Saturday, July 9, 2016

Meltdowns

Meltdowns cause me a lot of problems. Meltdowns occur when I can no longer meet the demands made on me. A meltdown can be very terrifying. I cannot control myself at all when I have a meltdown. Anticipating meltdowns often keeps me from participating in life as much as I want.

When I was in Canada last week I had a meltdown while going on a hike. I love nature and walking. But this time there were many people. I had to keep up with the big group. My mom kept yelling to hurry up and we might get lost if we didn’t stay together. I made an effort to make my body keep up. I badly wanted to press on. I lagged behind though. Making it worse was the bugs and heat. I tried to later rest but mom was impatient to go. Peace drained out of me. My walk was no longer enjoyable. I could no longer meet my mom’s demands. I began to lose control of my body. I could not breathe. I fell in the road queasy and completely unable to function. My family began yelling for me to get up but I could not, even though I wanted to. I was very paralyzed. Mom tried to lift me but paralysis left me hanging from her arms like dead weight. I meant to make my body move but the more it did not. Mom dragged me to the side of the road. All I could do was lie there until someone could pick me up and take me to a place where I could regain my feeling of wellbeing. Reconnecting to the world after a meltdown happens when I can meet peace and quiet. Making more demands on me makes it much harder for me to recover.

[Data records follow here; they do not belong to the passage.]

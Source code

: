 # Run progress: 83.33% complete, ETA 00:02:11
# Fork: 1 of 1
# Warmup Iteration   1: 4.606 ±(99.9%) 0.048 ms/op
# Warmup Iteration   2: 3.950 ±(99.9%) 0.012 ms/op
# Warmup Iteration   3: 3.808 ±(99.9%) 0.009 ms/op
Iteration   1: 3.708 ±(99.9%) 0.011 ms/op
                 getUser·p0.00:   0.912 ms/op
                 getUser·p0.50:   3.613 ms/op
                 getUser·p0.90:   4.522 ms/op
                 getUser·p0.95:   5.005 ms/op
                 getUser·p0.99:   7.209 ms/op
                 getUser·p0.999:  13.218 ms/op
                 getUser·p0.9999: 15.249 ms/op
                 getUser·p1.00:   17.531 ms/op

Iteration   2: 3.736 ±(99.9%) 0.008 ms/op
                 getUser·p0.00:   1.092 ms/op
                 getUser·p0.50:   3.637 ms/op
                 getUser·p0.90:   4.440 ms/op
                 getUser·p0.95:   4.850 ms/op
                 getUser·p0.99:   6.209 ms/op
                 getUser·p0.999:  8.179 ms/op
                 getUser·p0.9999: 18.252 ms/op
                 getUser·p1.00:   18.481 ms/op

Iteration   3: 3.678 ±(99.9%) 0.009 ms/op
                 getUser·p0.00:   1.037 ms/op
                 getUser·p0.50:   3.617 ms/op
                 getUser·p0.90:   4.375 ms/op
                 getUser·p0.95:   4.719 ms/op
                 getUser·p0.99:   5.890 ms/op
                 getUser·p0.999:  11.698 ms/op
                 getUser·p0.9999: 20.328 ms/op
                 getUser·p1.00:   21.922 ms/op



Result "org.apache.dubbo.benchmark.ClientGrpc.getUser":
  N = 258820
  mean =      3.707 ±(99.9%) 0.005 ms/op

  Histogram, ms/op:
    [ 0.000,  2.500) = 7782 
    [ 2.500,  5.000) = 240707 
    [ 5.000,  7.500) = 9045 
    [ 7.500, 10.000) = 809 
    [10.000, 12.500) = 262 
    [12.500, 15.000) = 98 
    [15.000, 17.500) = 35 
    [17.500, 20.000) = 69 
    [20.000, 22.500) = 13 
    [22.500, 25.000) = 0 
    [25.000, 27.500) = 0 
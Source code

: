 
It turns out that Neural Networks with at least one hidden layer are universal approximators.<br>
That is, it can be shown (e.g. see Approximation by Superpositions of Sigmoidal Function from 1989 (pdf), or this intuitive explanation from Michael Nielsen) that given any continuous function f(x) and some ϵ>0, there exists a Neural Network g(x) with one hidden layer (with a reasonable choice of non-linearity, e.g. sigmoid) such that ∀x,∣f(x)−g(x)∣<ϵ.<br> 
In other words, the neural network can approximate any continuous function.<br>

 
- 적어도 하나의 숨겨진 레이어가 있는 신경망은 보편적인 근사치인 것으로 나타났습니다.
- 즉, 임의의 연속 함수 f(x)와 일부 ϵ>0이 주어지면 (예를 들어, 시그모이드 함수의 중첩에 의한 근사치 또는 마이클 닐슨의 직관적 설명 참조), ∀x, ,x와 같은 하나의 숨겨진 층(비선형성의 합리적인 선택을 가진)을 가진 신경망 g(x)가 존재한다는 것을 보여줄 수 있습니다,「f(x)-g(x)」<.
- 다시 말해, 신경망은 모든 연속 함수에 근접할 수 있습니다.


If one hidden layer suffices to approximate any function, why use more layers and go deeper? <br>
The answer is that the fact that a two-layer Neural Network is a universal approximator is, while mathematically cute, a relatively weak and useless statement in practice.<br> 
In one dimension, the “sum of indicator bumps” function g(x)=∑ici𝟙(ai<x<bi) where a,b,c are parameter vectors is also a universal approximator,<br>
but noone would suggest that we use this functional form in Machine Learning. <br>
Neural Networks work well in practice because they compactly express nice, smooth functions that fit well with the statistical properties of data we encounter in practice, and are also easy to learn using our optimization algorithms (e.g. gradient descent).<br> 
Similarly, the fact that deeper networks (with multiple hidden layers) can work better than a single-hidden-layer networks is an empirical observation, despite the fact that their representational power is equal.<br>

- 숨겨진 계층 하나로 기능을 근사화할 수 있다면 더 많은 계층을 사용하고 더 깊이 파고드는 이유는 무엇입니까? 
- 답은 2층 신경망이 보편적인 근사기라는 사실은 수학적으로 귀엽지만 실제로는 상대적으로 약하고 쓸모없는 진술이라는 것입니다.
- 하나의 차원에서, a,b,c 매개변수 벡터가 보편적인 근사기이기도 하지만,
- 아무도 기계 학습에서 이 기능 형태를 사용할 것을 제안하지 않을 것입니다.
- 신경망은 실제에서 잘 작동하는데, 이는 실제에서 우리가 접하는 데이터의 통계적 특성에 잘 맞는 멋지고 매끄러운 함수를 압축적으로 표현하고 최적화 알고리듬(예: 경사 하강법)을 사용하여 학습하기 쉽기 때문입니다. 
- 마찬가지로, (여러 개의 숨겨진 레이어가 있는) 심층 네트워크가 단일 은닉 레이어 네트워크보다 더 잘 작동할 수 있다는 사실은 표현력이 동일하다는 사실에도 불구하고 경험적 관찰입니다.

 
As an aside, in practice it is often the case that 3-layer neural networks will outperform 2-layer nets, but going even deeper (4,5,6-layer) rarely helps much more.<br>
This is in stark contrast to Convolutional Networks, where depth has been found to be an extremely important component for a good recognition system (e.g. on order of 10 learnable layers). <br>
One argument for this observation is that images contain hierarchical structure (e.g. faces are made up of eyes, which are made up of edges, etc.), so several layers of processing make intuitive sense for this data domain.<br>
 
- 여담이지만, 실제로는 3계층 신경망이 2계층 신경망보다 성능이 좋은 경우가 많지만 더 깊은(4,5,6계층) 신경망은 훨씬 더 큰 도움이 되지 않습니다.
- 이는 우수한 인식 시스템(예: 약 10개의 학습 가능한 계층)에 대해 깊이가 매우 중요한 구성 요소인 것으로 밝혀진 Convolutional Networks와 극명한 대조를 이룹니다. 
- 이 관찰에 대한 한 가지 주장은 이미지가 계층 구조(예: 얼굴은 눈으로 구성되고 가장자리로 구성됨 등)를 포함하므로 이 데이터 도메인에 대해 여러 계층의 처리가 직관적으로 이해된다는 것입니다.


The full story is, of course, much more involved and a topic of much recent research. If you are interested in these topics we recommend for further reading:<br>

Practicing my ability to withstand more stressful situations and remain calm is a goal. I can try to let myself participate more and not be blocked by anticipating the worst. Peaceful memories live in my mind of times I have participated. I naturally mean to participate but I cannot do it easily. I mean to make fears less and make more good memories.

Copyright 2016 Philip Reyes.  All rights reserved.

8 comments:

  1. Your mom knows you so well Philip, I am sure she was concerned for you. It is good you can express it clearly for her so next time she can slow the pace down for you. It is great though that you are working on staying calm . We all love the blog , you are teaching all of us. Thankyou.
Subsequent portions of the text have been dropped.